Orr kept a meticulous journal of their trek, writing each night with a quill pen just like the voyageurs in the mid-1700s. (Shannon Geisen/Enterprise)1 / 2
Tom Jessen and Steven Orr shared their 18th century-style canoe adventures at Tuesday's Headwaters Center for Lifelong Learning program. (Shannon Geisen/Enterprise)2 / 2

Steven Orr and Tom Jessen donned period correct 18th-century clothing Tuesday and regaled a Headwaters Center for Lifelong Learning audience with their epic, historical trek.

Two years ago, the men embarked on a 340-mile canoe trip, traversing 42 portages and some 37 lakes. They followed old fur trader routes which wind along the Minnesota-Canadian border. They completed the journey using authentic clothing, hand-carved canoe paddles, food and equipment from the 1740s.

More than two centuries ago, rugged French Canadians traveled long distances through Canada and northern Minnesota to transport pelts to market.

Leaving from Crane Lake, Orr and Jessen recreated such a journey in 2014. They paddled to Rainy Lake, then east into the Boundary Waters Canoe Area and ended at Grand Portage.

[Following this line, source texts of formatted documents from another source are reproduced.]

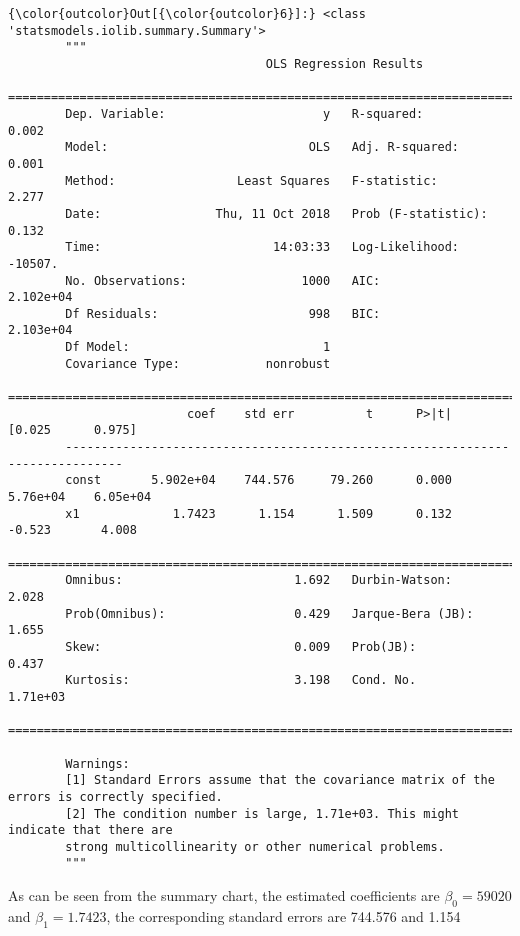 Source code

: \documentclass[11pt]{article}
\begin{document}
\begin{Verbatim}[commandchars=\\\{\}]
{\color{outcolor}Out[{\color{outcolor}6}]:} <class 'statsmodels.iolib.summary.Summary'>
        """
                                    OLS Regression Results                            
        ==============================================================================
        Dep. Variable:                      y   R-squared:                       0.002
        Model:                            OLS   Adj. R-squared:                  0.001
        Method:                 Least Squares   F-statistic:                     2.277
        Date:                Thu, 11 Oct 2018   Prob (F-statistic):              0.132
        Time:                        14:03:33   Log-Likelihood:                -10507.
        No. Observations:                1000   AIC:                         2.102e+04
        Df Residuals:                     998   BIC:                         2.103e+04
        Df Model:                           1                                         
        Covariance Type:            nonrobust                                         
        ==============================================================================
                         coef    std err          t      P>|t|      [0.025      0.975]
        ------------------------------------------------------------------------------
        const       5.902e+04    744.576     79.260      0.000    5.76e+04    6.05e+04
        x1             1.7423      1.154      1.509      0.132      -0.523       4.008
        ==============================================================================
        Omnibus:                        1.692   Durbin-Watson:                   2.028
        Prob(Omnibus):                  0.429   Jarque-Bera (JB):                1.655
        Skew:                           0.009   Prob(JB):                        0.437
        Kurtosis:                       3.198   Cond. No.                     1.71e+03
        ==============================================================================
        
        Warnings:
        [1] Standard Errors assume that the covariance matrix of the errors is correctly specified.
        [2] The condition number is large, 1.71e+03. This might indicate that there are
        strong multicollinearity or other numerical problems.
        """
\end{Verbatim}
            
    As can be seen from the summary chart, the estimated coefficients are
\(\beta_0=59020\) and \(\beta_1=1.7423\), the corresponding standard
errors are 744.576 and 1.154
\end{document}
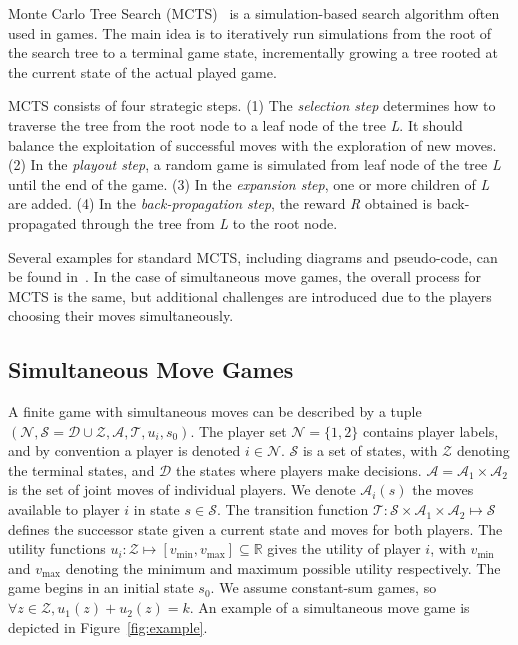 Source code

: \documentclass[conference]{IEEEtran}
\newcommand{\cA}{\mathcal{A}}
\newcommand{\cD}{\mathcal{D}}
\newcommand{\cN}{\mathcal{N}}
\newcommand{\cS}{\mathcal{S}}
\newcommand{\cT}{\mathcal{T}}
\newcommand{\cZ}{\mathcal{Z}}
\begin{document}
Monte Carlo Tree Search (MCTS)~\cite{Coulom06Efficient,Kocsis06Bandit} is a simulation-based search algorithm often 
used in games. The main idea is to iteratively run simulations from the root of the search tree to a terminal 
game state, incrementally growing a tree rooted at the current state of the actual played game. 

MCTS consists of four strategic steps. (1) The \textit{selection step} determines how to traverse the tree from the 
root node to a leaf node of the tree \textit{L}. It should balance the exploitation of successful moves with the 
exploration of new moves. (2) In the \textit{playout step}, a random game is simulated from leaf node of the tree 
\textit{L} until the end of the game.  (3) In the \textit{expansion step}, one or more children of \textit{L} are 
added. (4) In the \textit{back-propagation step}, the reward \textit{R} obtained is back-propagated through the tree 
from \textit{L} to the root node.

Several examples for standard MCTS, including diagrams and pseudo-code, can be found in~\cite{Browne12MCTSSurvey}.
In the case of simultaneous move games, the overall process for MCTS is the same, but additional challenges are 
introduced due to the players choosing their moves simultaneously.

\subsection{Simultaneous Move Games}

A finite game with simultaneous moves can be described by a tuple 
$(\cN, \cS = \cD \cup \cZ, \cA, \cT, u_i, s_0)$. The player set $\cN = \{ 1, 2 \}$ contains player 
labels, and by convention a player is denoted $i \in \cN$.
$\cS$ is a set of states, with $\cZ$ denoting the terminal states, and $\cD$ the states where players make decisions.
$\cA = \cA_1 \times \cA_2$ is the set of joint moves of individual players. We denote $\cA_i(s)$ the moves available 
to player $i$ in state $s \in \cS$. The 
transition function $\cT : \cS \times \cA_1 \times \cA_2 \mapsto \cS$ defines the successor state given a current 
state and moves for both players. The utility functions 
$u_i : \cZ \mapsto [v_{\min}, v_{\max}] \subseteq \mathbb{R}$ gives the utility of player $i$, with 
$v_{\min}$ and $v_{\max}$ denoting the minimum and maximum possible utility respectively. 
The game begins in an initial state $s_0$. We assume constant-sum games, so
$\forall z \in \cZ, u_1(z) + u_2(z) = k$. 
An example of a simultaneous move game is depicted in Figure~\ref{fig:example}. 
\end{document}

In July, Orr and Jessen attempted to retrace their journey in the reverse direction—from east to west—beginning at Grand Marais. This year's trip was cut short by severe storms and downed trees that blocked access to portages.

"I have nothing else to tell you about that second trip because we didn't make it," Orr said.

Orr and Jessen are "historical trekkers." Before departing on their travels, they studied primary documentation from fur traders, explorers and diarists of the era.

"I tried to get every single journal ever written about the Rainy River route," said Orr. He found 37 journals.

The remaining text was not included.